Exercise prompt: One number alone answers this: the count of lines below in which the word "such" is found.

Data for analysis:

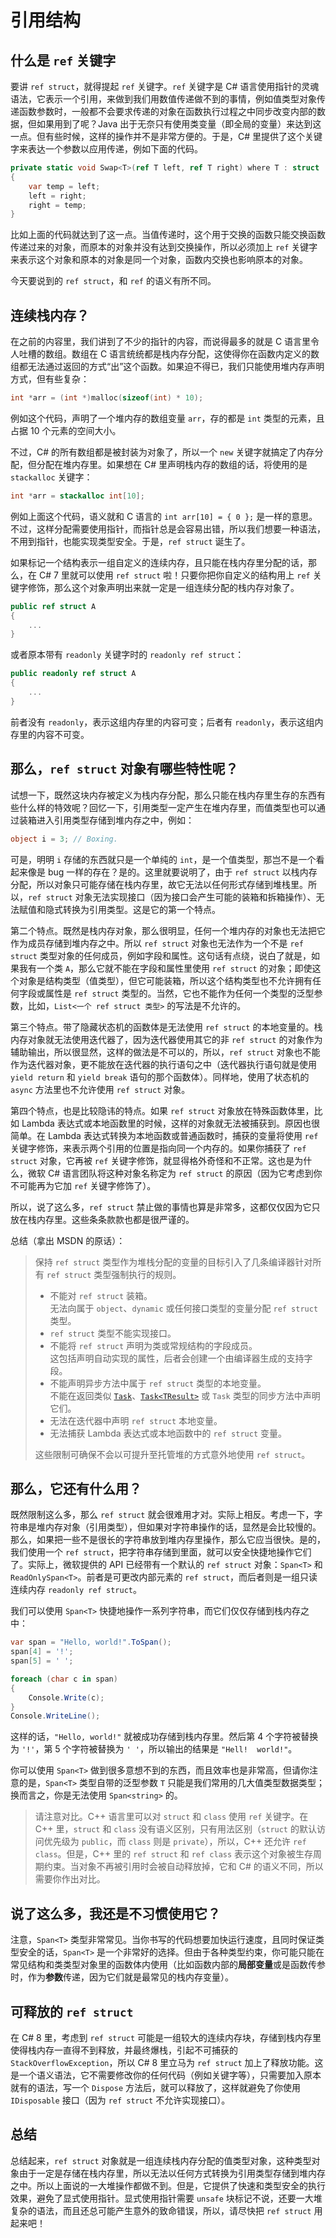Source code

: ﻿# 引用结构
## 什么是 `ref` 关键字

要讲 `ref struct`，就得提起 `ref` 关键字。`ref` 关键字是 C# 语言使用指针的灵魂语法，它表示一个引用，来做到我们用数值传递做不到的事情，例如值类型对象传递函数参数时，一般都不会要求传递的对象在函数执行过程之中同步改变内部的数据，但如果用到了呢？Java 出于无奈只有使用类变量（即全局的变量）来达到这一点。但有些时候，这样的操作并不是非常方便的。于是，C# 里提供了这个关键字来表达一个参数以应用传递，例如下面的代码。

```c#
private static void Swap<T>(ref T left, ref T right) where T : struct
{
    var temp = left;
    left = right;
    right = temp;
}
```

比如上面的代码就达到了这一点。当值传递时，这个用于交换的函数只能交换函数传递过来的对象，而原本的对象并没有达到交换操作，所以必须加上 `ref` 关键字来表示这个对象和原本的对象是同一个对象，函数内交换也影响原本的对象。

今天要说到的 `ref struct`，和 `ref` 的语义有所不同。



## 连续栈内存？

在之前的内容里，我们讲到了不少的指针的内容，而说得最多的就是 C 语言里令人吐槽的数组。数组在 C 语言统统都是栈内存分配，这使得你在函数内定义的数组都无法通过返回的方式“出”这个函数。如果迫不得已，我们只能使用堆内存声明方式，但有些复杂：

```c
int *arr = (int *)malloc(sizeof(int) * 10);
```

例如这个代码，声明了一个堆内存的数组变量 `arr`，存的都是 `int` 类型的元素，且占据 10 个元素的空间大小。

不过，C# 的所有数组都是被封装为对象了，所以一个 `new` 关键字就搞定了内存分配，但分配在堆内存里。如果想在 C# 里声明栈内存的数组的话，将使用的是 `stackalloc` 关键字：

```c#
int *arr = stackalloc int[10];
```

例如上面这个代码，语义就和 C 语言的 `int arr[10] = { 0 };` 是一样的意思。不过，这样分配需要使用指针，而指针总是会容易出错，所以我们想要一种语法，不用到指针，也能实现类型安全。于是，`ref struct` 诞生了。

如果标记一个结构表示一组自定义的连续内存，且只能在栈内存里分配的话，那么，在 C# 7 里就可以使用 `ref struct` 啦！只要你把你自定义的结构用上 `ref` 关键字修饰，那么这个对象声明出来就一定是一组连续分配的栈内存对象了。

```c#
public ref struct A
{
    ...
}
```

或者原本带有 `readonly` 关键字时的 `readonly ref struct`：

```c#
public readonly ref struct A
{
    ...
}
```

前者没有 `readonly`，表示这组内存里的内容可变；后者有 `readonly`，表示这组内存里的内容不可变。



## 那么，`ref struct` 对象有哪些特性呢？

试想一下，既然这块内存被定义为栈内存分配，那么只能在栈内存里生存的东西有些什么样的特效呢？回忆一下，引用类型一定产生在堆内存里，而值类型也可以通过装箱进入引用类型存储到堆内存之中，例如：

```c#
object i = 3; // Boxing.
```

可是，明明 `i` 存储的东西就只是一个单纯的 `int`，是一个值类型，那岂不是一个看起来像是 bug 一样的存在？是的。这里就要说明了，由于 `ref struct` 以栈内存分配，所以对象只可能存储在栈内存里，故它无法以任何形式存储到堆栈里。所以，`ref struct` 对象无法实现接口（因为接口会产生可能的装箱和拆箱操作）、无法赋值和隐式转换为引用类型。这是它的第一个特点。

第二个特点。既然是栈内存对象，那么很明显，任何一个堆内存的对象也无法把它作为成员存储到堆内存之中。所以 `ref struct` 对象也无法作为一个不是 `ref struct` 类型对象的任何成员，例如字段和属性。这句话有点绕，说白了就是，如果我有一个类 `A`，那么它就不能在字段和属性里使用 `ref struct` 的对象；即使这个对象是结构类型（值类型），但它可能装箱，所以这个结构类型也不允许拥有任何字段或属性是 `ref struct` 类型的。当然，它也不能作为任何一个类型的泛型参数，比如，`List<一个 ref struct 类型>` 的写法是不允许的。

第三个特点。带了隐藏状态机的函数体是无法使用 `ref struct` 的本地变量的。栈内存对象就无法使用迭代器了，因为迭代器使用其它的非 `ref struct` 的对象作为辅助输出，所以很显然，这样的做法是不可以的，所以，`ref struct` 对象也不能作为迭代器对象，更不能放在迭代器的执行语句之中（迭代器执行语句就是使用 `yield return` 和 `yield break` 语句的那个函数体）。同样地，使用了状态机的 `async` 方法里也不允许使用 `ref struct` 对象。

第四个特点，也是比较隐讳的特点。如果 `ref struct` 对象放在特殊函数体里，比如 Lambda 表达式或本地函数里的时候，这样的对象就无法被捕获到。原因也很简单。在 Lambda 表达式转换为本地函数或普通函数时，捕获的变量将使用 `ref` 关键字修饰，来表示两个引用的位置是指向同一个内存的。如果你捕获了 `ref struct` 对象，它再被 `ref` 关键字修饰，就显得格外奇怪和不正常。这也是为什么，微软 C# 语言团队将这种对象名称定为 `ref struct` 的原因（因为它考虑到你不可能再为它加 `ref` 关键字修饰了）。

所以，说了这么多，`ref struct` 禁止做的事情也算是非常多，这都仅仅因为它只放在栈内存里。这些条条款款也都是很严谨的。

总结（拿出 MSDN 的原话）：

> 保持 `ref struct` 类型作为堆栈分配的变量的目标引入了几条编译器针对所有 `ref struct` 类型强制执行的规则。
>
> * 不能对 `ref struct` 装箱。<br/>无法向属于 `object`、`dynamic` 或任何接口类型的变量分配 `ref struct` 类型。
> * `ref struct` 类型不能实现接口。
> * 不能将 `ref struct` 声明为类或常规结构的字段成员。<br/>这包括声明自动实现的属性，后者会创建一个由编译器生成的支持字段。
> * 不能声明异步方法中属于 `ref struct` 类型的本地变量。<br/>不能在返回类似 [`Task`](https://docs.microsoft.com/zh-cn/dotnet/api/system.threading.tasks.task)、[`Task<TResult>`](https://docs.microsoft.com/zh-cn/dotnet/api/system.threading.tasks.task-1) 或 `Task` 类型的同步方法中声明它们。
> * 无法在迭代器中声明 `ref struct` 本地变量。
> * 无法捕获 Lambda 表达式或本地函数中的 `ref struct` 变量。
>
> 这些限制可确保不会以可提升至托管堆的方式意外地使用 `ref struct`。



## 那么，它还有什么用？

既然限制这么多，那么 `ref struct` 就会很难用才对。实际上相反。考虑一下，字符串是堆内存对象（引用类型），但如果对字符串操作的话，显然是会比较慢的。那么，如果把一些不是很长的字符串放到堆内存里操作，那么它应当很快。是的，我们使用一个 `ref struct`，把字符串存储到里面，就可以安全快捷地操作它们了。实际上，微软提供的 API 已经带有一个默认的 `ref struct` 对象：`Span<T>` 和 `ReadOnlySpan<T>`。前者是可更改内部元素的 `ref struct`，而后者则是一组只读连续内存 `readonly ref struct`。

我们可以使用 `Span<T>` 快捷地操作一系列字符串，而它们仅仅存储到栈内存之中：

```c#
var span = "Hello, world!".ToSpan();
span[4] = '!';
span[5] = ' ';

foreach (char c in span)
{
    Console.Write(c);
}
Console.WriteLine();
```

这样的话，`"Hello, world!"` 就被成功存储到栈内存里。然后第 4 个字符被替换为 `'!'`，第 5 个字符被替换为 `' '`，所以输出的结果是 `"Hell!  world!"`。

你可以使用 `Span<T>` 做到很多意想不到的东西，而且效率也是非常高，但请你注意的是，`Span<T>` 类型自带的泛型参数 `T` 只能是我们常用的几大值类型数据类型；换而言之，你是无法使用 `Span<string>` 的。

> 请注意对比。C++ 语言里可以对 `struct` 和 `class` 使用 `ref` 关键字。在 C++ 里，`struct` 和 `class` 没有语义区别，只有用法区别（`struct` 的默认访问优先级为 `public`，而 `class` 则是 `private`），所以，C++ 还允许 `ref class`。但是，C++ 里的 `ref struct` 和 `ref class` 表示这个对象被生存周期约束。当对象不再被引用时会被自动释放掉，它和 C# 的语义不同，所以需要你作出对比。



## 说了这么多，我还是不习惯使用它？

注意，`Span<T>` 类型非常常见。当你书写的代码想要加快运行速度，且同时保证类型安全的话，`Span<T>` 是一个非常好的选择。但由于各种类型约束，你可能只能在常见结构和类类型对象里的函数体内使用（比如函数内部的**局部变量**或是函数传参时，作为**参数**传递，因为它们就是最常见的栈内存变量）。



## 可释放的 `ref struct`

在 C# 8 里，考虑到 `ref struct` 可能是一组较大的连续内存块，存储到栈内存里使得栈内存一直得不到释放，并最终爆栈，引起不可捕获的 `StackOverflowException`，所以 C# 8 里立马为 `ref struct` 加上了释放功能。这是一个语义语法，它不需要修改你的任何代码（例如关键字等），只需要加入原本就有的语法，写一个 `Dispose` 方法后，就可以释放了，这样就避免了你使用 `IDisposable` 接口（因为 `ref struct` 不允许实现接口）。



## 总结

总结起来，`ref struct` 对象就是一组连续栈内存分配的值类型对象，这种类型对象由于一定是存储在栈内存里，所以无法以任何方式转换为引用类型存储到堆内存之中。所以上面说的一大堆操作都做不到。但是，它提供了快速和类型安全的执行效果，避免了显式使用指针。显式使用指针需要 `unsafe` 块标记不说，还要一大堆复杂的语法，而且还总可能产生意外的致命错误，所以，请尽快把 `ref struct` 用起来吧！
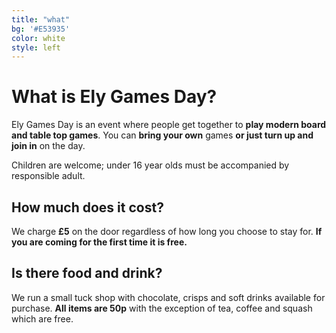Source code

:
 ```yaml
---
title: "what"
bg: '#E53935'
color: white
style: left
---
```


# What is Ely Games Day?

Ely Games Day is an event where people get together to **play modern board and table top games**. You can **bring your own** games **or just turn up and join in** on the day.

Children are welcome; under 16 year olds must be accompanied by responsible adult.

## How much does it cost?

We charge **£5** on the door regardless of how long you choose to stay for. **If you are coming for the first time it is free.**

## Is there food and drink?

We run a small tuck shop with chocolate, crisps and soft drinks available for purchase. **All items are 50p** with the exception of tea, coffee and squash which are free. 
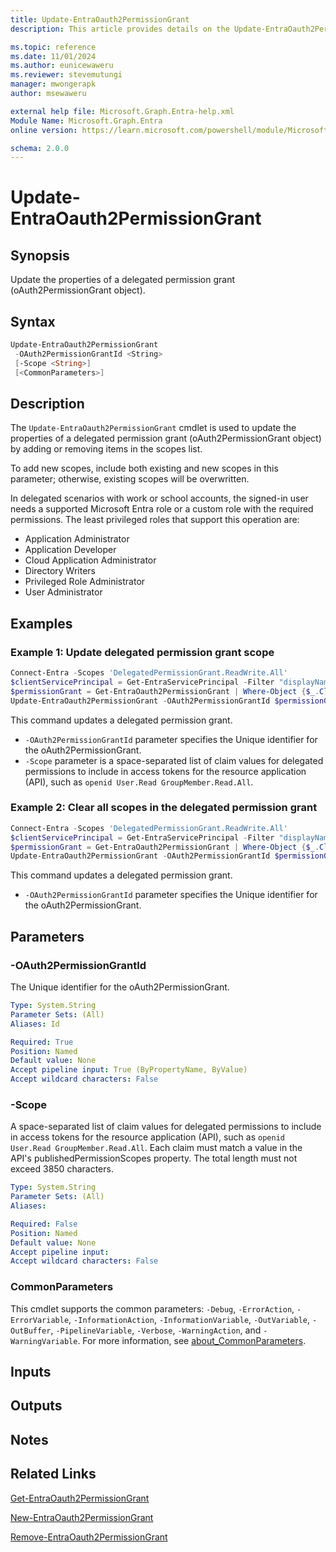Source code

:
 ```yaml
---
title: Update-EntraOauth2PermissionGrant
description: This article provides details on the Update-EntraOauth2PermissionGrant command.

ms.topic: reference
ms.date: 11/01/2024
ms.author: eunicewaweru
ms.reviewer: stevemutungi
manager: mwongerapk
author: msewaweru

external help file: Microsoft.Graph.Entra-help.xml
Module Name: Microsoft.Graph.Entra
online version: https://learn.microsoft.com/powershell/module/Microsoft.Graph.Entra/Update-EntraOauth2PermissionGrant

schema: 2.0.0
---
```


# Update-EntraOauth2PermissionGrant

## Synopsis

Update the properties of a delegated permission grant (oAuth2PermissionGrant object).

## Syntax

```powershell
Update-EntraOauth2PermissionGrant
 -OAuth2PermissionGrantId <String>
 [-Scope <String>]
 [<CommonParameters>]
```

## Description

The `Update-EntraOauth2PermissionGrant` cmdlet is used to update the properties of a delegated permission grant (oAuth2PermissionGrant object) by adding or removing items in the scopes list.

To add new scopes, include both existing and new scopes in this parameter; otherwise, existing scopes will be overwritten.

In delegated scenarios with work or school accounts, the signed-in user needs a supported Microsoft Entra role or a custom role with the required permissions. The least privileged roles that support this operation are:

- Application Administrator
- Application Developer
- Cloud Application Administrator
- Directory Writers
- Privileged Role Administrator
- User Administrator

## Examples

### Example 1: Update delegated permission grant scope

```powershell
Connect-Entra -Scopes 'DelegatedPermissionGrant.ReadWrite.All'
$clientServicePrincipal = Get-EntraServicePrincipal -Filter "displayName eq 'My application'"
$permissionGrant = Get-EntraOauth2PermissionGrant | Where-Object {$_.ClientId -eq $clientServicePrincipal.Id -and $_.Scope -eq 'Directory.Read.All'}
Update-EntraOauth2PermissionGrant -OAuth2PermissionGrantId $permissionGrant.Id -Scope 'Directory.Read.All User.Read.All'
```

This command updates a delegated permission grant.

- `-OAuth2PermissionGrantId` parameter specifies the Unique identifier for the oAuth2PermissionGrant.
- `-Scope` parameter is a space-separated list of claim values for delegated permissions to include in access tokens for the resource application (API), such as `openid User.Read GroupMember.Read.All`.

### Example 2: Clear all scopes in the delegated permission grant

```powershell
Connect-Entra -Scopes 'DelegatedPermissionGrant.ReadWrite.All'
$clientServicePrincipal = Get-EntraServicePrincipal -Filter "displayName eq 'My application'"
$permissionGrant = Get-EntraOauth2PermissionGrant | Where-Object {$_.ClientId -eq $clientServicePrincipal.Id -and $_.Scope -eq 'Directory.Read.All'}
Update-EntraOauth2PermissionGrant -OAuth2PermissionGrantId $permissionGrant.Id -Scope ''
```

This command updates a delegated permission grant.

- `-OAuth2PermissionGrantId` parameter specifies the Unique identifier for the oAuth2PermissionGrant.

## Parameters

### -OAuth2PermissionGrantId

The Unique identifier for the oAuth2PermissionGrant.

```yaml
Type: System.String
Parameter Sets: (All)
Aliases: Id

Required: True
Position: Named
Default value: None
Accept pipeline input: True (ByPropertyName, ByValue)
Accept wildcard characters: False
```

### -Scope

A space-separated list of claim values for delegated permissions to include in access tokens for the resource application (API), such as `openid User.Read GroupMember.Read.All`. Each claim must match a value in the API's publishedPermissionScopes property. The total length must not exceed 3850 characters.

```yaml
Type: System.String
Parameter Sets: (All)
Aliases:

Required: False
Position: Named
Default value: None
Accept pipeline input: 
Accept wildcard characters: False
```

### CommonParameters

This cmdlet supports the common parameters: `-Debug`, `-ErrorAction`, `-ErrorVariable`, `-InformationAction`, `-InformationVariable`, `-OutVariable`, `-OutBuffer`, `-PipelineVariable`, `-Verbose`, `-WarningAction`, and `-WarningVariable`. For more information, see [about_CommonParameters](https://go.microsoft.com/fwlink/?LinkID=113216).

## Inputs

## Outputs

## Notes

## Related Links

[Get-EntraOauth2PermissionGrant](Get-EntraOauth2PermissionGrant.md)

[New-EntraOauth2PermissionGrant](New-EntraOauth2PermissionGrant.md)

[Remove-EntraOauth2PermissionGrant](Remove-EntraOauth2PermissionGrant.md)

Response: 2